Dataset entries:
+===+

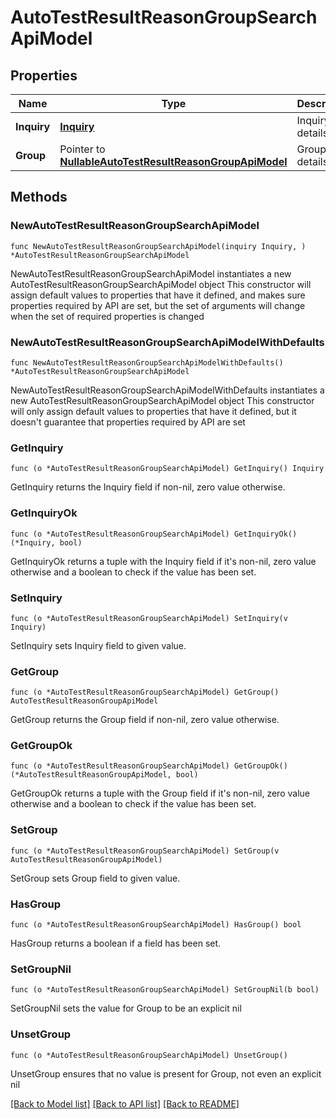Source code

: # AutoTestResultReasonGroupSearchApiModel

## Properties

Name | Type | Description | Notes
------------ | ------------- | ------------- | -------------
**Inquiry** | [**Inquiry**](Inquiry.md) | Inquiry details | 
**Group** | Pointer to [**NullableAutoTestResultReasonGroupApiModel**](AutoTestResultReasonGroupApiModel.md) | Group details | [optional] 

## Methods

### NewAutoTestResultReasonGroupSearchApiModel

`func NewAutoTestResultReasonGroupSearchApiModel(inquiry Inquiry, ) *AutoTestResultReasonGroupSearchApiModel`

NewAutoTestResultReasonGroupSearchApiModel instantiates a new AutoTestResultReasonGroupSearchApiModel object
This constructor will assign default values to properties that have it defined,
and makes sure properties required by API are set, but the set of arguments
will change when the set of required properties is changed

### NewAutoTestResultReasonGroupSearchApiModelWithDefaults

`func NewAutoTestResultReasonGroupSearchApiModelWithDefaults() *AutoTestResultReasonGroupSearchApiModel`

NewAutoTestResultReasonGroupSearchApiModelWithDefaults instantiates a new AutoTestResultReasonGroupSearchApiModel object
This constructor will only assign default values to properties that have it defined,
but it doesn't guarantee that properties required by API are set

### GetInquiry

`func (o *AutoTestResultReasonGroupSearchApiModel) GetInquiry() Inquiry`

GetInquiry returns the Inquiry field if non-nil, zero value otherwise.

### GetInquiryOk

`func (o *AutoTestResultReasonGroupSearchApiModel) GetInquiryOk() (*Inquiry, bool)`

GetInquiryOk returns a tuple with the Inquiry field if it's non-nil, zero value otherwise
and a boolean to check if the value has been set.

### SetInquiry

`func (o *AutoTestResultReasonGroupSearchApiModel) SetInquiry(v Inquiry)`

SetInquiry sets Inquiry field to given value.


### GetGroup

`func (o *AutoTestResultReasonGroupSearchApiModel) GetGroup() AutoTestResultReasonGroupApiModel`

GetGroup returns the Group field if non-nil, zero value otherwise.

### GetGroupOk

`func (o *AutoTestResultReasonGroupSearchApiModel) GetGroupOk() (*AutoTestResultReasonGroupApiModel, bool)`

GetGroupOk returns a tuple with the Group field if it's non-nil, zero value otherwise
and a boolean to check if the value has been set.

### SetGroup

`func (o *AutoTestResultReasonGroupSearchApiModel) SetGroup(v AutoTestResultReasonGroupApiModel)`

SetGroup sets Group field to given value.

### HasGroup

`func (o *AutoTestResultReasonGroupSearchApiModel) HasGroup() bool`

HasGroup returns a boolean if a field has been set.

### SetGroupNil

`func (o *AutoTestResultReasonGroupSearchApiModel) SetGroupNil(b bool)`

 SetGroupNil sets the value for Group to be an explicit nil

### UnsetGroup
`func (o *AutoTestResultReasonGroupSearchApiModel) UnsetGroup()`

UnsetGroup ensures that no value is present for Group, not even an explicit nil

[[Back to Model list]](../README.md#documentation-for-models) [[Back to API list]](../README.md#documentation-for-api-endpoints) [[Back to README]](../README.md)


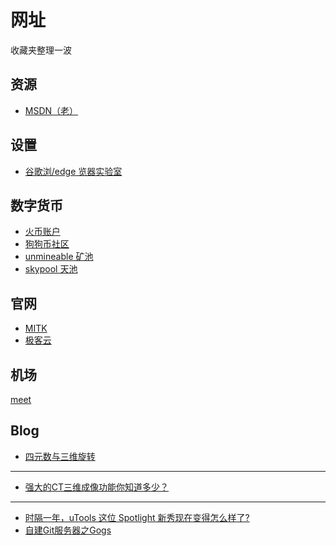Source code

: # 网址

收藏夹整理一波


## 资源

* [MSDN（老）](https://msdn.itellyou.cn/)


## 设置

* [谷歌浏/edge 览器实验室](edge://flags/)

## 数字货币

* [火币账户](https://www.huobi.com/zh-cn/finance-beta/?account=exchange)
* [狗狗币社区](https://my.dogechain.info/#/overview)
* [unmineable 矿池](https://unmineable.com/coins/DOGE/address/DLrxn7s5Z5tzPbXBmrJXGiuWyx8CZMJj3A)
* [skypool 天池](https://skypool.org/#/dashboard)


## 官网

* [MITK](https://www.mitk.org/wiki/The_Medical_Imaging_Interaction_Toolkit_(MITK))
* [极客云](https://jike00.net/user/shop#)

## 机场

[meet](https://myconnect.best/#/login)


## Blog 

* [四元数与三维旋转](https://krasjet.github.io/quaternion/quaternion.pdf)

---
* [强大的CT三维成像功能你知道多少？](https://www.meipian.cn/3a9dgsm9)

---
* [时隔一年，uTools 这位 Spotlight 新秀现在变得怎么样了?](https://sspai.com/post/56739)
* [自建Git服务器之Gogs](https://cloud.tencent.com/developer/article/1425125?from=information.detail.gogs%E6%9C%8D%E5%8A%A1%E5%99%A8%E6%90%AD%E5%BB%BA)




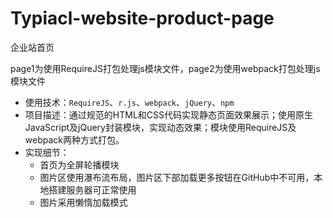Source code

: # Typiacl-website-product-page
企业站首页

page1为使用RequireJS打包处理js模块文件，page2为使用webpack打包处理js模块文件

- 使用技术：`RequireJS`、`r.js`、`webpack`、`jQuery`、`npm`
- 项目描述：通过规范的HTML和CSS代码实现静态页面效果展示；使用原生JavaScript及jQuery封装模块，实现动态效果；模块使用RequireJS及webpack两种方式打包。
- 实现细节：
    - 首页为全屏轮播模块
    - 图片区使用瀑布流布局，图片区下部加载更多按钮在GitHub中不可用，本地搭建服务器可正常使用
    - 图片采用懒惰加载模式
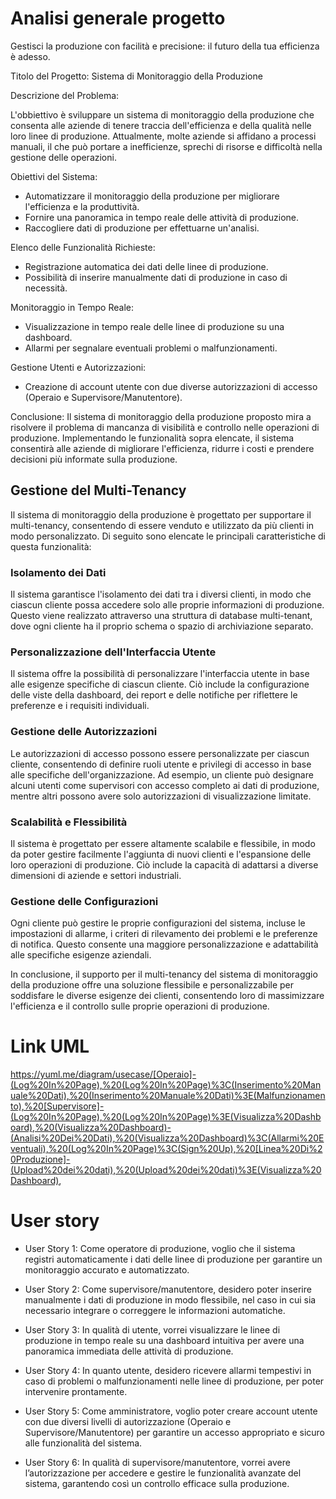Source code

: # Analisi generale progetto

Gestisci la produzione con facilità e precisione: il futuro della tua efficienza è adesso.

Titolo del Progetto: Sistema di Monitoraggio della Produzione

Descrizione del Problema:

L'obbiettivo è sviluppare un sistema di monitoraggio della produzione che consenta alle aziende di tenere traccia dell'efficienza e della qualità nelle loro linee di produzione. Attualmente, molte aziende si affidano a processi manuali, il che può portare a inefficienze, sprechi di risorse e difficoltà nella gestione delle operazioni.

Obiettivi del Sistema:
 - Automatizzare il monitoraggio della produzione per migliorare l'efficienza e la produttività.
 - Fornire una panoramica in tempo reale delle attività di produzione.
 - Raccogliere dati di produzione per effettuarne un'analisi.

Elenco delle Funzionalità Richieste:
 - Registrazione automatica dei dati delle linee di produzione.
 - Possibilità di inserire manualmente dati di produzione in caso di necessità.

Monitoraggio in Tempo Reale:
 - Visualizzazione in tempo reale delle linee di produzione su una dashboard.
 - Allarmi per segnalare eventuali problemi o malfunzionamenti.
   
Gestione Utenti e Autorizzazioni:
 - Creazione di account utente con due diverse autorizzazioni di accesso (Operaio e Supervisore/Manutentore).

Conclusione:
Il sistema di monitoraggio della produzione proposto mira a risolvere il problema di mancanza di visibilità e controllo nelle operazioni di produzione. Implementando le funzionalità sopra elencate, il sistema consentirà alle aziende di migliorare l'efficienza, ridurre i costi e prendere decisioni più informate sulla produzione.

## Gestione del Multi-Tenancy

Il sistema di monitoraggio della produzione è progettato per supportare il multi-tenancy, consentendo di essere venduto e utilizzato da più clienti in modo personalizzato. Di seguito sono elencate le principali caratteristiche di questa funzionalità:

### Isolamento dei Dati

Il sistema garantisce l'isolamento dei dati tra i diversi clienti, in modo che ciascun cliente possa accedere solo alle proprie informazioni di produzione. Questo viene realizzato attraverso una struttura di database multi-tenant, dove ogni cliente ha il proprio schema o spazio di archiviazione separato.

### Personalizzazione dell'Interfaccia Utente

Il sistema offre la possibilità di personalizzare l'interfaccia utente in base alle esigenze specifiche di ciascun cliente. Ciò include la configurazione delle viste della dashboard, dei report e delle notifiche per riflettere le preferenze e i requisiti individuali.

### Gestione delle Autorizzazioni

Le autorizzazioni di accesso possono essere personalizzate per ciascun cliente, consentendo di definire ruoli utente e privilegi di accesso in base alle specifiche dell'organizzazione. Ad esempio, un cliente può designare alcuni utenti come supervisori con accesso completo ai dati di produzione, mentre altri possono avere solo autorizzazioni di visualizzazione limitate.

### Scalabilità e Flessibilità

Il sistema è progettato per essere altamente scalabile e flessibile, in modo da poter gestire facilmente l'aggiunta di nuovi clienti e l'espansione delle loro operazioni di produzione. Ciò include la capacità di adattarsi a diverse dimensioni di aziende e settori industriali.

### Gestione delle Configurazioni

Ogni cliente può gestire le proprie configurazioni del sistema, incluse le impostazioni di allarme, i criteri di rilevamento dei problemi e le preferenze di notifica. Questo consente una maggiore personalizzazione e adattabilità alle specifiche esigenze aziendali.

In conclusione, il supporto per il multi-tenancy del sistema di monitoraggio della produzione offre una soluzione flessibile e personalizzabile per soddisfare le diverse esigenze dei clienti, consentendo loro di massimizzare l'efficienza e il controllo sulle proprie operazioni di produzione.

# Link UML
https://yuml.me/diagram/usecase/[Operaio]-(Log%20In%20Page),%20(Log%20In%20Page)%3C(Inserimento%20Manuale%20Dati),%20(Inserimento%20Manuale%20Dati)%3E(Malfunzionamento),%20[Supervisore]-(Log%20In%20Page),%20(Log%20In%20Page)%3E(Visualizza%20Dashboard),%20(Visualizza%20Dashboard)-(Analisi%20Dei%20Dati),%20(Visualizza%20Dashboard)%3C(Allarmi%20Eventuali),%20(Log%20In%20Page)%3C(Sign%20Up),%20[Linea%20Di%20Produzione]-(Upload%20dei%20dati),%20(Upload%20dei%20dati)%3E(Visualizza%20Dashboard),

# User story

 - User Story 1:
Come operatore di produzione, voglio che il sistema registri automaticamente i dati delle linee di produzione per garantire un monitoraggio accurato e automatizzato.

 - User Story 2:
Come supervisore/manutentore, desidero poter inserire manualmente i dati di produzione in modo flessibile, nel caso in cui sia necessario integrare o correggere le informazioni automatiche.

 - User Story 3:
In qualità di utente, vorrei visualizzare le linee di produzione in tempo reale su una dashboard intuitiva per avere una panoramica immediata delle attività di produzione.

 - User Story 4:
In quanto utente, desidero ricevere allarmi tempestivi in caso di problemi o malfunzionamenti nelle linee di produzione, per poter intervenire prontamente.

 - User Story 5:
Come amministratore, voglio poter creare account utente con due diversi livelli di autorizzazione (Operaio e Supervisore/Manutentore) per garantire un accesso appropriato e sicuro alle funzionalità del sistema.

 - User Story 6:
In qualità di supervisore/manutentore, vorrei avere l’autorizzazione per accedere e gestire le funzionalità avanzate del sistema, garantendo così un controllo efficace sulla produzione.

+===+

ASSIGNED TASK:
Could you set down, word for word, only the lines above from the line with "Name | Type | Description | Notes" to the line with "(o *AutoTestResultReasonGroupSearchApiModel) GetGroup()", including both?

FINAL ANSWER:
Name | Type | Description | Notes
------------ | ------------- | ------------- | -------------
**Inquiry** | [**Inquiry**](Inquiry.md) | Inquiry details | 
**Group** | Pointer to [**NullableAutoTestResultReasonGroupApiModel**](AutoTestResultReasonGroupApiModel.md) | Group details | [optional] 

## Methods

### NewAutoTestResultReasonGroupSearchApiModel

`func NewAutoTestResultReasonGroupSearchApiModel(inquiry Inquiry, ) *AutoTestResultReasonGroupSearchApiModel`

NewAutoTestResultReasonGroupSearchApiModel instantiates a new AutoTestResultReasonGroupSearchApiModel object
This constructor will assign default values to properties that have it defined,
and makes sure properties required by API are set, but the set of arguments
will change when the set of required properties is changed

### NewAutoTestResultReasonGroupSearchApiModelWithDefaults

`func NewAutoTestResultReasonGroupSearchApiModelWithDefaults() *AutoTestResultReasonGroupSearchApiModel`

NewAutoTestResultReasonGroupSearchApiModelWithDefaults instantiates a new AutoTestResultReasonGroupSearchApiModel object
This constructor will only assign default values to properties that have it defined,
but it doesn't guarantee that properties required by API are set

### GetInquiry

`func (o *AutoTestResultReasonGroupSearchApiModel) GetInquiry() Inquiry`

GetInquiry returns the Inquiry field if non-nil, zero value otherwise.

### GetInquiryOk

`func (o *AutoTestResultReasonGroupSearchApiModel) GetInquiryOk() (*Inquiry, bool)`

GetInquiryOk returns a tuple with the Inquiry field if it's non-nil, zero value otherwise
and a boolean to check if the value has been set.

### SetInquiry

`func (o *AutoTestResultReasonGroupSearchApiModel) SetInquiry(v Inquiry)`

SetInquiry sets Inquiry field to given value.


### GetGroup

`func (o *AutoTestResultReasonGroupSearchApiModel) GetGroup() AutoTestResultReasonGroupApiModel`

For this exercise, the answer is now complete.